White, black and Asian, these menacing youths, who seem to have been released from any obligations to family or community, have long reminded me of the dystopian vision of Anthony Burgess' A Clockwork Orange. It wasn't surprising, then, that last week many of them took advantage of a peaceful protest against the killing of a man by the police to go on a looting spree.

Politicians and pundits from the left now blame the rioting on the British government's savage spending cuts to public services. Their counterparts on the right point to the welfare state and the liberal-left encouragement of single mothers. But the recent mayhem speaks of a broader and irreversible Americanisation of British society in the last three decades, as the imperatives of a global market economy overtook those of society.

Britain, of course, is the original home of the free market. As the first country to industrialise, and to have an enormous comparative advantage, it inevitably adopted laissez-faire policies in the mid-19th century. The harsh effect this had on the working classes and the poor was gradually softened by such Victorian institutions as compulsory education, trade unions and social-service societies.

The political and economic catastrophes of the first half of the 20th century buried the idea of the self-regulating market; and a new national consensus was built around the welfare state after the Second World War. This all changed starting in the 1980s as successive British governments, Labour as well as Conservative, struggled with high inflation, falling industrial productivity and conflict.

The illusion that the nation could be saved only through immersion in a self-stabilising market economy hardened into a revolutionary ideology, embraced by both major parties, that has shaped today's Britain. In that sense, if Tony Blair and David Cameron are "sons of Thatcher," as the journalist Simon Jenkins puts it, the rioters of today are the grandchildren.

Prime Minister Margaret Thatcher, who famously proclaimed "there is no such thing as society", rapidly privatised state-held assets including railways, steel mills, airlines, coal mines and telecommunications providers. She decimated many public services that tended to the most disadvantaged and vulnerable people in Britain.

More importantly, Thatcher abandoned the idea of full employment — a precondition of the welfare state. She did not stop at defanging trade unions and reducing labour's bargaining power. She ushered in policies that reduced hiring costs for employers, giving workers the dubious gift of endless mobility and a downward race for wages.

The enduring effects of this radical socioeconomic engineering are now visible in Britain, not least in some of the world's highest levels of inequality. As more contract and part-time work appeared, the old bourgeois ideal of a stable career disappeared.
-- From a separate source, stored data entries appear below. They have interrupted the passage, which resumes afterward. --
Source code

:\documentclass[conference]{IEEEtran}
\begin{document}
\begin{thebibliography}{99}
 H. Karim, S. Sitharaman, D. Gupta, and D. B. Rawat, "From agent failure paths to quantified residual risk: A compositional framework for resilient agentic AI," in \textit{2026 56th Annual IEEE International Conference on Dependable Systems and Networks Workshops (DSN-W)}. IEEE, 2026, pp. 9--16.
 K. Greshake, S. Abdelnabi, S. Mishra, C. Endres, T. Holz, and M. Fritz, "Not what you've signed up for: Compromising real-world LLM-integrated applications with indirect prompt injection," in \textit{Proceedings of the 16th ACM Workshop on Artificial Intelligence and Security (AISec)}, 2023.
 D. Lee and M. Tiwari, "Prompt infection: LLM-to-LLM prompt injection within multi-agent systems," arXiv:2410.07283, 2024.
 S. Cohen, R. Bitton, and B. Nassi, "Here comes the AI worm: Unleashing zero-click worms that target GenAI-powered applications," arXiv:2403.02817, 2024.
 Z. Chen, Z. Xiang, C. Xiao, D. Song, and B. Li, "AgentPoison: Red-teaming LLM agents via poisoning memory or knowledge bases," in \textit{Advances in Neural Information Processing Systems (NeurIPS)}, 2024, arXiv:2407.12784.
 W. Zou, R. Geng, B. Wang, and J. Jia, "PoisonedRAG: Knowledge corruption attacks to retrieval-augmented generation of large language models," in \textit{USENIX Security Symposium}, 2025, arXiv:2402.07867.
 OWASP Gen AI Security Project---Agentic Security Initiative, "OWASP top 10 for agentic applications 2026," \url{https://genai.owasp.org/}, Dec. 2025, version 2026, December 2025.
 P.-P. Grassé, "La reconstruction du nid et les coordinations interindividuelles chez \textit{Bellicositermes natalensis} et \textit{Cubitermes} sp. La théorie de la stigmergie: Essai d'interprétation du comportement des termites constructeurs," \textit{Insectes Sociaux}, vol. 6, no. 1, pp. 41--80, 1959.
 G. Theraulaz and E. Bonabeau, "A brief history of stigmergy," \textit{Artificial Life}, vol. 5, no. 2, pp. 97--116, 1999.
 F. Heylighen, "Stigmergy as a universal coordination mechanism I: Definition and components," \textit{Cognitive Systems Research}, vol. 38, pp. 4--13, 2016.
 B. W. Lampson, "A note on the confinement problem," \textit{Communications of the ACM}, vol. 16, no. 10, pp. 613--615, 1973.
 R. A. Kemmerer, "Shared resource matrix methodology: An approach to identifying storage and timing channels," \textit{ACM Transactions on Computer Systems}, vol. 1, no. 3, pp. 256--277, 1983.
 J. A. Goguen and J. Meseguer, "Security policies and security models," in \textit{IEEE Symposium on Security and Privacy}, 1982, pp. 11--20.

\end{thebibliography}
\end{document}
An underclass consisting of the unemployed and unemployable grew and grew, even as the old working class fragmented. More policing and imprisonment become the easiest way to deal with rising social problems; Britain now has more people in prison per capita than any major western country apart from the US.

British conservatives today speak a lot of the Big Society. But they remain blind to how a culture devoted to social and economic individualism undermines the traditional institutions that they pay ritual obeisance to, such as marriage.

The "broken Britain" lamented by Prime Minister David Cameron now has more teenage mothers, babies born outside marriage and binge drinkers than any country in Europe. The rioting was but a part of a larger social breakdown. I know I'd feel much safer in a mosque in Kashmir than on the streets of Tower Hamlets.

— Washington Post

Pankaj Mishra is the author of Temptations of the West: How to be Modern in India, Pakistan, Tibet and Beyond.